Workload Automation Blog

Identifying What’s Missing in the People-Process-Technology Trifecta

4 minute read
Basil Faruqui

Even in this age of digital transformation, many organizations lack the workflow automation they need to deliver the high-performing applications and superior services their end users and customers have come to expect.

Disparate systems, islands of automation and siloed teams lead to technological disconnects that require additional manual labor, scripting and troubleshooting to correct.

A new Forrester study brings this issue to light. Titled “Face the Workflow Automation Gap Head On,” the report reflects input from 355 global IT leaders, each representing large enterprises. The research shows that automation capabilities are critical to the operational success of organizations, both internally and externally.

By and large IT leaders recognize this, with over 65 percent of survey respondents calling their organization’s automation capabilities “‘very’ or ‘extremely’ important to meeting their most pressing priorities in the coming year.”

Of note, workflow automation is viewed by those surveyed as essential to achieving success in three pivotal areas:

  • Responding to business and market changes
  • Improving customer experience
  • Realizing efficiencies

Yet, those surveyed also report that only “a third or less of workflows for various categories under study (e.g., computational engines, file transfers, extract, transform, and load (ETL)) are fully automated today” within their organizations.

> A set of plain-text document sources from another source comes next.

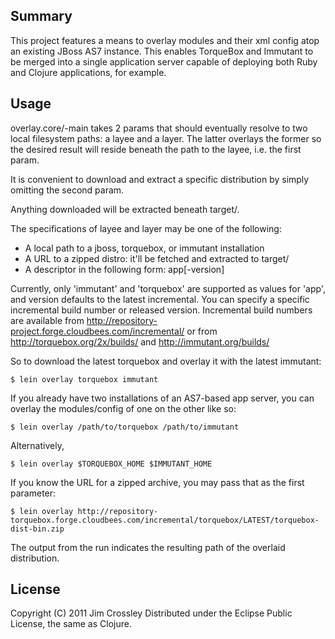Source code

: ## Summary

This project features a means to overlay modules and their xml config
atop an existing JBoss AS7 instance. This enables TorqueBox and
Immutant to be merged into a single application server capable of
deploying both Ruby and Clojure applications, for example.

## Usage

overlay.core/-main takes 2 params that should eventually resolve to
two local filesystem paths: a layee and a layer. The latter overlays
the former so the desired result will reside beneath the path to the
layee, i.e. the first param.

It is convenient to download and extract a specific distribution by
simply omitting the second param.

Anything downloaded will be extracted beneath target/.

The specifications of layee and layer may be one of the following:

 - A local path to a jboss, torquebox, or immutant installation
 - A URL to a zipped distro: it'll be fetched and extracted to target/
 - A descriptor in the following form: app[-version]

Currently, only 'immutant' and 'torquebox' are supported as values for
'app', and version defaults to the latest incremental. You can 
specify a specific incremental build number or released version. 
Incremental build numbers are available from 
http://repository-project.forge.cloudbees.com/incremental/ or from
http://torquebox.org/2x/builds/ and http://immutant.org/builds/


So to download the latest torquebox and overlay it with the latest
immutant:

    $ lein overlay torquebox immutant

If you already have two installations of an AS7-based app server, you
can overlay the modules/config of one on the other like so:

    $ lein overlay /path/to/torquebox /path/to/immutant

Alternatively,

    $ lein overlay $TORQUEBOX_HOME $IMMUTANT_HOME

If you know the URL for a zipped archive, you may pass that as the
first parameter:

    $ lein overlay http://repository-torquebox.forge.cloudbees.com/incremental/torquebox/LATEST/torquebox-dist-bin.zip

The output from the run indicates the resulting path of the overlaid
distribution.

## License

Copyright (C) 2011 Jim Crossley
Distributed under the Eclipse Public License, the same as Clojure.
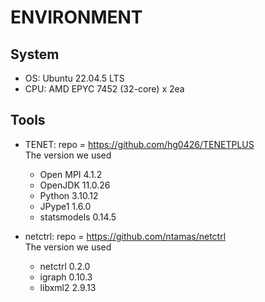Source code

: # ENVIRONMENT  

## System
- OS: Ubuntu 22.04.5 LTS  
- CPU: AMD EPYC 7452 (32-core) x 2ea  

## Tools
- TENET: repo = https://github.com/hg0426/TENETPLUS  
	The version we used  
	- Open MPI 4.1.2  
	- OpenJDK 11.0.26  
	- Python 3.10.12  
	- JPype1 1.6.0  
	- statsmodels 0.14.5  

- netctrl: repo = https://github.com/ntamas/netctrl  
	The version we used  
	- netctrl 0.2.0  
	- igraph 0.10.3  
	- libxml2 2.9.13  

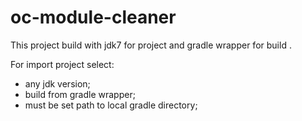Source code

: # oc-module-cleaner  

This project build with jdk7 for project and gradle wrapper for build .

For import project select:
- any jdk version;  
- build from gradle wrapper;  
- must be set path to local gradle directory;  
 
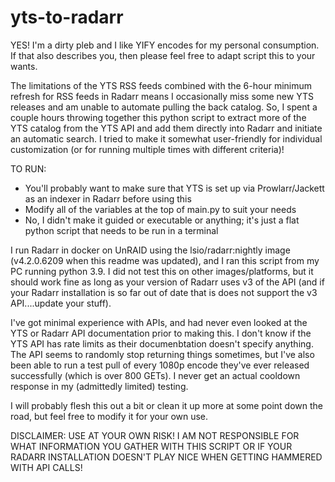 # yts-to-radarr

YES! I'm a dirty pleb and I like YIFY encodes for my personal consumption. If that also describes you, then please feel free to adapt script this to your wants.

The limitations of the YTS RSS feeds combined with the 6-hour minimum refresh for RSS feeds in Radarr means I occasionally miss some new YTS releases and am unable to automate pulling the back catalog. So, I spent a couple hours throwing together this python script to extract more of the YTS catalog from the YTS API and add them directly into Radarr and initiate an automatic search. I tried to make it somewhat user-friendly for individual customization (or for running multiple times with different criteria)!

TO RUN:
- You'll probably want to make sure that YTS is set up via Prowlarr/Jackett as an indexer in Radarr before using this
- Modify all of the variables at the top of main.py to suit your needs
- No, I didn't make it guided or executable or anything; it's just a flat python script that needs to be run in a terminal

I run Radarr in docker on UnRAID using the lsio/radarr:nightly image (v4.2.0.6209 when this readme was updated), and I ran this script from my PC running python 3.9. I did not test this on other images/platforms, but it should work fine as long as your version of Radarr uses v3 of the API (and if your Radarr installation is so far out of date that is does not support the v3 API....update your stuff).

I've got minimal experience with APIs, and had never even looked at the YTS or Radarr API documentation prior to making this. I don't know if the YTS API has rate limits as their documenbtation doesn't specify anything. The API seems to randomly stop returning things sometimes, but I've also been able to run a test pull of every 1080p encode they've ever released successfully (which is over 800 GETs). I never get an actual cooldown response in my (admittedly limited) testing. 

I will probably flesh this out a bit or clean it up more at some point down the road, but feel free to modify it for your own use.

DISCLAIMER: USE AT YOUR OWN RISK! I AM NOT RESPONSIBLE FOR WHAT INFORMATION YOU GATHER WITH THIS SCRIPT OR IF YOUR RADARR INSTALLATION DOESN'T PLAY NICE WHEN GETTING HAMMERED WITH API CALLS!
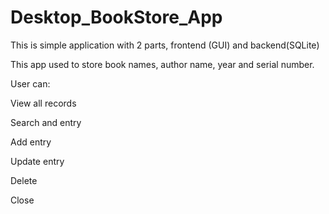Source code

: # Desktop_BookStore_App
This is simple application with 2 parts, frontend (GUI)
and backend(SQLite)

This app used to store book names, author name, year and serial number.

User can:

View all records

Search and entry

Add entry

Update entry

Delete

Close
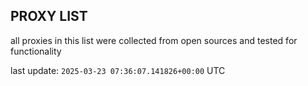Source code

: ## PROXY LIST

all proxies in this list were collected from open sources and tested for functionality

last update: `2025-03-23 07:36:07.141826+00:00` UTC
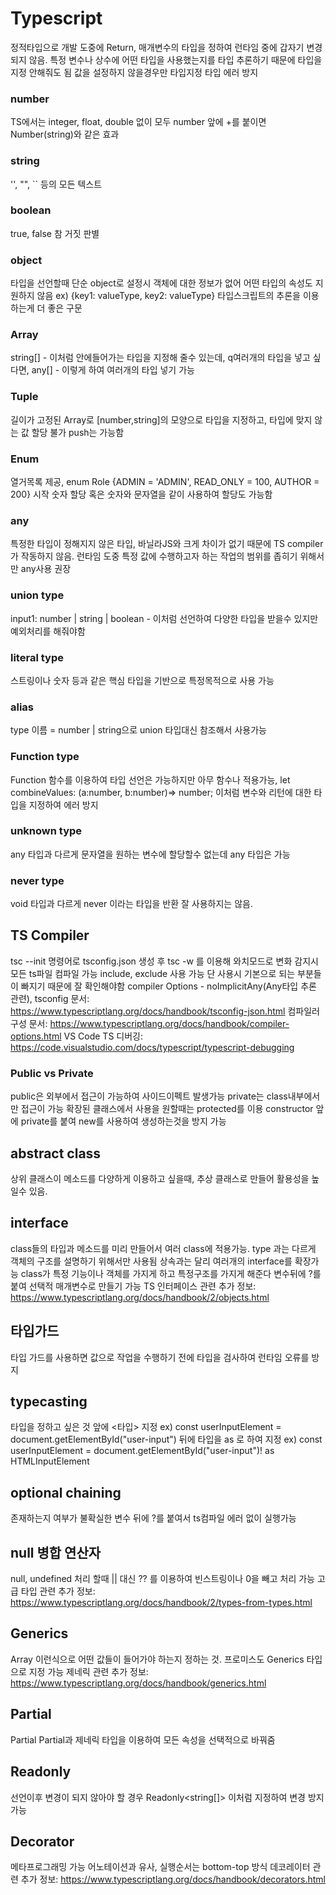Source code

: # Typescript

정적타입으로 개발 도중에 Return, 매개변수의 타입을 정하여 런타임 중에 갑자기 변경되지 않음.
특정 변수나 상수에 어떤 타입을 사용했는지를 타입 추론하기 때문에 타입을 지정 안해줘도 됨
값을 설정하지 않을경우만 타입지정 타입 에러 방지

### number

TS에서는 integer, float, double 없이 모두 number
앞에 +를 붙이면 Number(string)와 같은 효과

### string

'', "", `` 등의 모든 텍스트

### boolean

true, false 참 거짓 판별

### object

타입을 선언할때 단순 object로 설정시 객체에 대한 정보가 없어 어떤 타입의 속성도 지원하지 않음
ex) {key1: valueType, key2: valueType}
타입스크립트의 추론을 이용하는게 더 좋은 구문

### Array

string[] - 이처럼 안에들어가는 타입을 지정해 줄수 있는데, q여러개의 타입을 넣고 싶다면,
any[] - 이렇게 하여 여러개의 타입 넣기 가능

### Tuple

길이가 고정된 Array로 [number,string]의 모양으로 타입을 지정하고, 타입에 맞지 않는 값 할당 불가 push는 가능함

### Enum

열거목록 제공, enum Role {ADMIN = 'ADMIN', READ_ONLY = 100, AUTHOR = 200} 시작 숫자 할당 혹은 숫자와 문자열을 같이 사용하여 할당도 가능함

### any

특정한 타입이 정해지지 않은 타입, 바닐라JS와 크게 차이가 없기 때문에 TS compiler가 작동하지 않음.
런타임 도중 특정 값에 수행하고자 하는 작업의 범위를 좁히기 위해서만 any사용 권장

### union type

input1: number | string | boolean - 이처럼 선언하여 다양한 타입을 받을수 있지만 예외처리를 해줘야함

### literal type

스트링이나 숫자 등과 같은 핵심 타입을 기반으로 특정목적으로 사용 가능

### alias

type 이름 = number | string으로 union 타입대신 참조해서 사용가능

### Function type

Function 함수를 이용하여 타입 선언은 가능하지만 아무 함수나 적용가능, let combineValues: (a:number, b:number)=> number; 이처럼 변수와 리턴에 대한 타입을 지정하여 에러 방지

### unknown type

any 타입과 다르게 문자열을 원하는 변수에 할당할수 없는데 any 타입은 가능

### never type

void 타입과 다르게 never 이라는 타입을 반환 잘 사용하지는 않음.

## TS Compiler

tsc --init 명령어로 tsconfig.json 생성 후 tsc -w 를 이용해 와치모드로 변화 감지시 모든 ts파일 컴파일 가능
include, exclude 사용 가능 단 사용시 기본으로 되는 부분들이 빠지기 때문에 잘 확인해야함
compiler Options - noImplicitAny(Any타입 추론 관련),
tsconfig 문서: https://www.typescriptlang.org/docs/handbook/tsconfig-json.html
컴파일러 구성 문서: https://www.typescriptlang.org/docs/handbook/compiler-options.html
VS Code TS 디버깅: https://code.visualstudio.com/docs/typescript/typescript-debugging

### Public vs Private

public은 외부에서 접근이 가능하여 사이드이펙트 발생가능
private는 class내부에서만 접근이 가능
확장된 클래스에서 사용을 원할때는 protected를 이용
constructor 앞에 private를 붙여 new를 사용하여 생성하는것을 방지 가능

## abstract class

상위 클래스이 메소드를 다양하게 이용하고 싶을때, 추상 클래스로 만들어 활용성을 높일수 있음.

## interface

class들의 타입과 메소드를 미리 만들어서 여러 class에 적용가능.
type 과는 다르게 객체의 구조를 설명하기 위해서만 사용됨
상속과는 달리 여러개의 interface를 확장가능
class가 특정 기능이나 객체를 가지게 하고 특정구조를 가지게 해준다
변수뒤에 ?를 붙여 선택적 매개변수로 만들기 가능
TS 인터페이스 관련 추가 정보: https://www.typescriptlang.org/docs/handbook/2/objects.html

## 타입가드
타입 가드를 사용하면 값으로 작업을 수행하기 전에 타입을 검사하여 런타임 오류를 방지

## typecasting
타입을 정하고 싶은 것 앞에 <타입> 지정 ex) const userInputElement = <HTMLInputElement>document.getElementById("user-input")
뒤에 타입을 as 로 하여 지정 ex) const userInputElement = document.getElementById("user-input")! as HTMLInputElement

## optional chaining
존재하는지 여부가 불확실한 변수 뒤에 ?를 붙여서 ts컴파일 에러 없이 실행가능

## null 병합 연산자
null, undefined 처리 할때 || 대신 ?? 를 이용하여 빈스트링이나 0을 빼고 처리 가능
고급 타입 관련 추가 정보: https://www.typescriptlang.org/docs/handbook/2/types-from-types.html

## Generics
Array<number> 이런식으로 어떤 값들이 들어가야 하는지 정하는 것.
프로미스도 Generics 타입으로 지정 가능
제네릭 관련 추가 정보: https://www.typescriptlang.org/docs/handbook/generics.html

## Partial
Partial<T> Partial과 제네릭 타입을 이용하여 모든 속성을 선택적으로 바꿔줌

## Readonly
선언이후 변경이 되지 않아야 할 경우 Readonly<string[]> 이처럼 지정하여 변경 방지가능

## Decorator
메타프로그래밍 가능 어노테이션과 유사, 실행순서는 bottom-top 방식
데코레이터 관련 추가 정보: https://www.typescriptlang.org/docs/handbook/decorators.html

Plus, when automation is in place, it is typically limited in scope. According to the study, “26 percent report using a different technology for each workflow type and 44 percent use the automation (if any) that came with a package for any domain-specific workflow type. Meanwhile, seven percent don’t have any formal tool to manage workflows and are instead relying on homegrown methods or tools.”

Why Islands of Automation Fail

The repercussions are far-reaching, with more than two-thirds of respondents frequently experiencing an inability to deliver services in time for the business, excessive manual work to create or manage workflows between different applications or environments, and an inability to get ahead of service failures before they occur.

Addressing these challenges requires organizations to build additional staff, processes, and layers of technology into their IT operations. Consider also that every new service and application introduced into the computing environment further complicates the workflows.

“Many organizations have sought to modernize their IT systems by embracing the power of cloud computing, internet of things (IoT), mobile, and artificial intelligence (AI),” the report states, adding that “now, for a digital offering to be delivered, information must pass through multiple heterogenous systems and/or teams.”

So how can organizations bring their workflow automation capabilities up to date – and to scale – filling in the gaps between people, processes, and technology throughout the environment in service to customers?

Adopting a Holistic Approach

For today’s agile development environments, the right approach to workflow automation is a holistic one. Forrester advises companies to reevaluate – and even “reinvent” – their application development and delivery approach…bringing their “people, process, and technology resources together in harmony to drive improvement in their software delivery capability. This includes having processes that are continuous, tools that are connected, and teams that are able to draw from diverse skills and expertise.”

According to the study, here’s what this approach should look like:

People: Forrester advises organizations to “cultivate an environment of iteration and collaboration and remove barriers that keep teams from reaching their maximum productivity,” noting that high-maturity firms are bringing high-demand skills into these collaborative teams, such as data science, algorithm development and AI/ML expertise. “By building more well-rounded teams,” the report notes, firms “can reduce time wasted from role handoffs and hierarchies that slow service delivery.”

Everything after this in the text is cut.